The recently appointed boss of BHP Billiton’s Nickel West division has presented a rare positive message for the unloved business, saying there was “nervous excitement” after a series of internal changes.
The recently appointed boss of BHP Billiton’s Nickel West division has presented a rare positive message for the unloved business, saying there was “nervous excitement” after a series of internal changes.
“Nickel West has embarked on a journey to reinvent itself by adopting the junior miner mindset while remaining inside the world’s largest mining business,” asset president Eduard Haegel told the Australian Nickel Conference today.
“In this way, we believe we can obtain the best of both worlds.”
Mr Haegel said he had introduced two dramatic changes since taking charge of Nickel West.
“The first is to place more emphasis on creating earnings as distinct from just reducing costs,” he said.
Mr Haegel said a key step in this process was restructuring its operations into a series of enterprises.
“The second theme is to pursue world-class performance," he said.
“Nickel West will not be cost cutting itself to oblivion but instead strategically investing in people and equipment, albeit very modestly, to identify and deliver world class performance.”
BHP Billiton sought to sell Nickel West last year but has retained it as a non-core asset after failing to close a deal.
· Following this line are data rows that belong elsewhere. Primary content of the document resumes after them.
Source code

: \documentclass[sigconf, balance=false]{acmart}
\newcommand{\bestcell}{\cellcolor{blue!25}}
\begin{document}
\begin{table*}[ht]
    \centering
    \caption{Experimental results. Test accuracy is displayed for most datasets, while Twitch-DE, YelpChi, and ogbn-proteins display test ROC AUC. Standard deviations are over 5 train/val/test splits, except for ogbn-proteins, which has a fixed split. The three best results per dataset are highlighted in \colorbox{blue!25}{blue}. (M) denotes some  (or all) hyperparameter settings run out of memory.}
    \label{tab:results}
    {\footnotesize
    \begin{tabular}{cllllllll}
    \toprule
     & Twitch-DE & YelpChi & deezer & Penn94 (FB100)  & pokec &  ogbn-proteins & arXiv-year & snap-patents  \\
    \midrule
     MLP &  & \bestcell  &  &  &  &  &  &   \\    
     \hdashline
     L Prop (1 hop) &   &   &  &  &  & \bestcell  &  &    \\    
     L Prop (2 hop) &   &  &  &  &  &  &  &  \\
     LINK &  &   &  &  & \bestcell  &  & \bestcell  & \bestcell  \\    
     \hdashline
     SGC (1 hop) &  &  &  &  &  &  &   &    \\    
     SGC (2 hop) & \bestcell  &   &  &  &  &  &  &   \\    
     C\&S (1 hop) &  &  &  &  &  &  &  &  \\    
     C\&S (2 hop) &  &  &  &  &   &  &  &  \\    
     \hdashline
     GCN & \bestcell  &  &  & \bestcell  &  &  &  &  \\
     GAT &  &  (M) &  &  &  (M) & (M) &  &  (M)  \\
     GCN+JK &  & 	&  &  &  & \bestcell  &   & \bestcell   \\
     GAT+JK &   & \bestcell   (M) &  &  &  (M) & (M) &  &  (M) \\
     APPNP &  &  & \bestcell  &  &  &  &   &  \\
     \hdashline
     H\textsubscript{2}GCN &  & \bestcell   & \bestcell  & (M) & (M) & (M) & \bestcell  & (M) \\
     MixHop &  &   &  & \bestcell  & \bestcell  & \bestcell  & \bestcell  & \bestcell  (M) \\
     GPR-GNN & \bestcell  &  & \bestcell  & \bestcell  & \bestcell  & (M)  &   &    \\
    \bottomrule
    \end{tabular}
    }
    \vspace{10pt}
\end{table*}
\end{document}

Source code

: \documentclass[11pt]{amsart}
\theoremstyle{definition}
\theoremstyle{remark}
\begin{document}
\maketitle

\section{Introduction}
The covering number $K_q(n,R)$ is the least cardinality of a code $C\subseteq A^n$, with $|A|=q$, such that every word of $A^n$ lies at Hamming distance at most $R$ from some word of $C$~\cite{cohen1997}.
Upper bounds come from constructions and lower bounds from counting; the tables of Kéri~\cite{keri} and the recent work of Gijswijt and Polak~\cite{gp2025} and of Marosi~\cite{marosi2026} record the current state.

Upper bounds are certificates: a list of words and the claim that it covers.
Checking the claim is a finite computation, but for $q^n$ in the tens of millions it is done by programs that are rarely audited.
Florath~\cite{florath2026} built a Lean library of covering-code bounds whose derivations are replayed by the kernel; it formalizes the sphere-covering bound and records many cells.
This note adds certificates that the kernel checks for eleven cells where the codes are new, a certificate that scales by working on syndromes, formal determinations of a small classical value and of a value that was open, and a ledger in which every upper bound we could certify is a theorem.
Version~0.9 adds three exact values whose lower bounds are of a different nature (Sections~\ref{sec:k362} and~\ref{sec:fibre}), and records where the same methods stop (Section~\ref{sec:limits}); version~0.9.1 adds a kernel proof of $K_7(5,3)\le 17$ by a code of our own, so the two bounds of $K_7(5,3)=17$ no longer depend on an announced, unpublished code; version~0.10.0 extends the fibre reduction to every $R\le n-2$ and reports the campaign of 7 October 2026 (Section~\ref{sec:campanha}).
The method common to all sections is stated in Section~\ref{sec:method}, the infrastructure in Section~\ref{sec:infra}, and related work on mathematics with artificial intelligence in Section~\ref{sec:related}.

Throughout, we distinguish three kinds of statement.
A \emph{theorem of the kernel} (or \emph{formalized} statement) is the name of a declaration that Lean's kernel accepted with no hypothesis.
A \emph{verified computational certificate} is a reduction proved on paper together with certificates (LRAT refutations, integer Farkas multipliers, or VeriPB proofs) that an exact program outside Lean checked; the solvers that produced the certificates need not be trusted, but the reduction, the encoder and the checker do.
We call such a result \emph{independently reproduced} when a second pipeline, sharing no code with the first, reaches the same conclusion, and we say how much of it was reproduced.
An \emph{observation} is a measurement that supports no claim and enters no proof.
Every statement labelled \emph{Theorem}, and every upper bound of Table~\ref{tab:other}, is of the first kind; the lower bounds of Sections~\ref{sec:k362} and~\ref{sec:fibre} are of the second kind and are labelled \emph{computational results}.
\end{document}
The downturn in nickel prices has put the entire industry under pressure, with listed companies such as Panoramic Resources, Independence Group and Mincor Resources all cutting staff.
Mr Haegel confirmed Nickel West had recently cut 37 positions at its Kambalda smelter, in response to lower ore deliveries from other miners.
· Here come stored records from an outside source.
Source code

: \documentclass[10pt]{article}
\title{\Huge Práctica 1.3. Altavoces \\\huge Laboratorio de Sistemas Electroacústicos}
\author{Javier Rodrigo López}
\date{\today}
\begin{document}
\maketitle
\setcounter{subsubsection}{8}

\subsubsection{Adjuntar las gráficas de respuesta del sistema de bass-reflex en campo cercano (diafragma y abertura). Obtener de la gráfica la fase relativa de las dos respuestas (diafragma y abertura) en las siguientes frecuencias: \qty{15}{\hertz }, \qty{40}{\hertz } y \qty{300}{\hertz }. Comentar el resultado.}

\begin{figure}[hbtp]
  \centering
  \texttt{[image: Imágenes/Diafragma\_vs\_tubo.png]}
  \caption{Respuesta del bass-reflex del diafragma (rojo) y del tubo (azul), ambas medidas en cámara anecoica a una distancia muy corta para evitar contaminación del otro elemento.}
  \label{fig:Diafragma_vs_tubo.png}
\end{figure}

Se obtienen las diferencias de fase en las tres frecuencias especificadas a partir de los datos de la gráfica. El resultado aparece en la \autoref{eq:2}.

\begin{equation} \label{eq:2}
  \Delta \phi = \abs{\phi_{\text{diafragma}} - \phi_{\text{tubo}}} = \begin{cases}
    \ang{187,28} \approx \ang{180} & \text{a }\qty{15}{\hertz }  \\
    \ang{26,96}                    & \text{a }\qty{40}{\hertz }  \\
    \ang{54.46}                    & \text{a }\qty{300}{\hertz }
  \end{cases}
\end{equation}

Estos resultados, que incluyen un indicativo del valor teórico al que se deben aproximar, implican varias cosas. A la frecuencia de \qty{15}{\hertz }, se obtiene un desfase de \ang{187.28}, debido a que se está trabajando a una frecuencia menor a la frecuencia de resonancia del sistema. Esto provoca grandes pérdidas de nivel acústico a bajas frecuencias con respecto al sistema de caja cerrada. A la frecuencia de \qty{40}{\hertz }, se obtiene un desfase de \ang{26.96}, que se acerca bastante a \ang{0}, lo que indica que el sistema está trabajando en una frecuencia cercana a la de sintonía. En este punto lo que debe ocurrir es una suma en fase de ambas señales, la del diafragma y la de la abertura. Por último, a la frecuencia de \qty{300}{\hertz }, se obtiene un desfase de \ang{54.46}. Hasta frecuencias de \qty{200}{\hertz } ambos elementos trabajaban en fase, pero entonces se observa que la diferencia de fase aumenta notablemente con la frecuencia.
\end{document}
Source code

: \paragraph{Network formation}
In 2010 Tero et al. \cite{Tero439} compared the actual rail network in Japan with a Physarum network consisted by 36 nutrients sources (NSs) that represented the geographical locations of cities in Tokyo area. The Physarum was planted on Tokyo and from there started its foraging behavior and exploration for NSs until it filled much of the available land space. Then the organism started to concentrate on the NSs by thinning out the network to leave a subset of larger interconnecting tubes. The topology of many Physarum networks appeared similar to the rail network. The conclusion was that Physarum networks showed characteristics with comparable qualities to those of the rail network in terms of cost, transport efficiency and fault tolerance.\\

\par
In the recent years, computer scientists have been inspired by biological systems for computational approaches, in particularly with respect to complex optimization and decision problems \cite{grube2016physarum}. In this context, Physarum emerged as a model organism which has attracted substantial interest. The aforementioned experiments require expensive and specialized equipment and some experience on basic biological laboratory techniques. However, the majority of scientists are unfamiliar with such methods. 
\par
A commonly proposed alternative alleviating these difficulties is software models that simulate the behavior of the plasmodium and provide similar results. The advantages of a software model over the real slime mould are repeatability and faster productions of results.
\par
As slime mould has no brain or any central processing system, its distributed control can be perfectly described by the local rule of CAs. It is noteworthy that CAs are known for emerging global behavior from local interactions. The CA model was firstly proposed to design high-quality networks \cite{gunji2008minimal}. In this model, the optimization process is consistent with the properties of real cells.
The group still has a total of about 2,000 staff and contractors.
He said Nickel West’s integrated structure, across mines, concentrators, smelter and refinery, created opportunities.
For instance, it recently imported concentrate for the first time in its history.
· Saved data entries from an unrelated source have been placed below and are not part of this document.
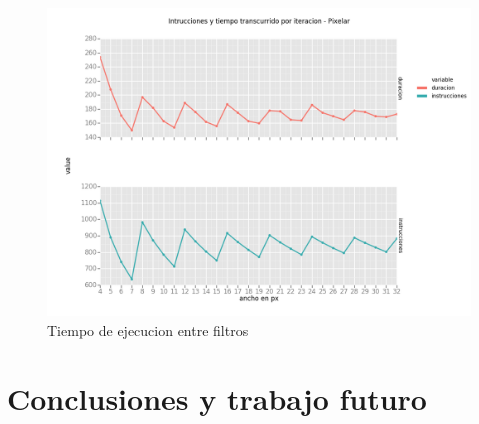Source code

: \documentclass[a4paper]{article}
\begin{document}
\begin{figure}[!htb]
  \begin{center}
	\includegraphics[scale=0.6]{imagenes/diagramas/graficos/LowWidthCacheMissesEInstruccionesPixelar.png}
	\caption{Tiempo de ejecucion entre filtros}
	\label{LowWidthCacheMissesEInstruccionesPixelar}
  \end{center}
\end{figure}

\section{Conclusiones y trabajo futuro}
\end{document}
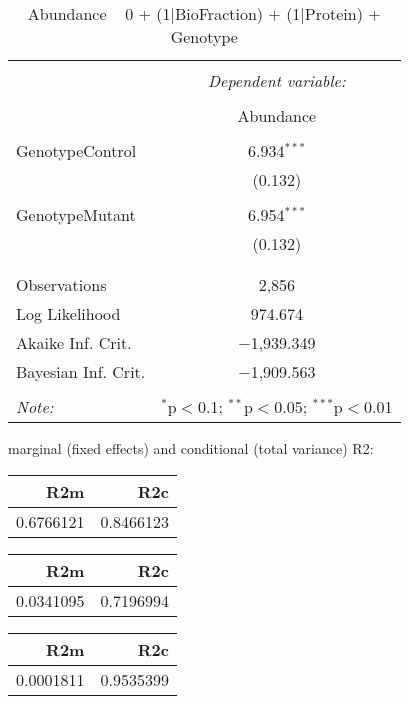 \documentclass[11pt]{report}
\begin{document}
\begin{table}[!htbp] \centering 
  \caption{Abundance ~ 0 + (1|BioFraction) + (1|Protein) + Genotype} 
  \label{} 
\begin{tabular}{@{\extracolsep{5pt}}lc} 
\\[-1.8ex]\hline 
\hline \\[-1.8ex] 
 & \multicolumn{1}{c}{\textit{Dependent variable:}} \\ 
\cline{2-2} 
\\[-1.8ex] & Abundance \\ 
\hline \\[-1.8ex] 
 GenotypeControl & 6.934$^{***}$ \\ 
  & (0.132) \\ 
  & \\ 
 GenotypeMutant & 6.954$^{***}$ \\ 
  & (0.132) \\ 
  & \\ 
\hline \\[-1.8ex] 
Observations & 2,856 \\ 
Log Likelihood & 974.674 \\ 
Akaike Inf. Crit. & $-$1,939.349 \\ 
Bayesian Inf. Crit. & $-$1,909.563 \\ 
\hline 
\hline \\[-1.8ex] 
\textit{Note:}  & \multicolumn{1}{r}{$^{*}$p$<$0.1; $^{**}$p$<$0.05; $^{***}$p$<$0.01} \\ 
\end{tabular} 
\end{table} 
marginal (fixed effects) and conditional (total variance) R2:

\begin{tabular}{r|r}
\hline
R2m & R2c\\
\hline
0.6766121 & 0.8466123\\
\hline
\end{tabular}

\begin{tabular}{r|r}
\hline
R2m & R2c\\
\hline
0.0341095 & 0.7196994\\
\hline
\end{tabular}

\begin{tabular}{r|r}
\hline
R2m & R2c\\
\hline
0.0001811 & 0.9535399\\
\hline
\end{tabular}
\end{document}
“The high quality of this material allowed a stockpile of off-spec material from a local producer to be blended with it, to create additional value for Nickel West and that local producer,” Mr Haegel said.
He said the people at Nickel West had achieved some big improvements to their operations.
For instance, in the space of four months, the team at Mt Keith had completely reinvented its mining process.
Another positive was exploration and drilling success, with extensions to existing ore bodies and new discoveries, notably at Venus, which he described as “undeniably a wonderful asset”.
Mr Haegel said the company was looking at development opportunities at Venus that utilised existing infrastructure and minimised capex.
“By seeking to develop the pit at a slower rate, one that can be supported by the existing infrastructure, significant amounts of capital ... can be avoided,” he said.
Nickel West has also created a new contract mining model at its Rocky’s Reward mine that takes advantage of the competition among contractors.
“In this model, the contractor was asked to bid a fixed price with complete excavation, with payment made after ore is delivered to the concentrator on a per tonne of ore basis," Mr Haegel said.
“This essentially means the contractor is required to carry the waste stripping cost.
“Eleven contractors were invited to bid, 10 did so, and four met the funding prerequisite.”
The result was a $160 million, 30-month contract awarded to CIMIC Group subsidiary Thiess.
Mr Haegel said it was expected the Rocky’s Reward concentrate would be among the lowest cost concentrate to be delivered to the Kambalda smelter over the next two to three years.
He said this exercise showed Nickel West’s ability to move quickly, with the time from identification of this opportunity to first dirt being four months.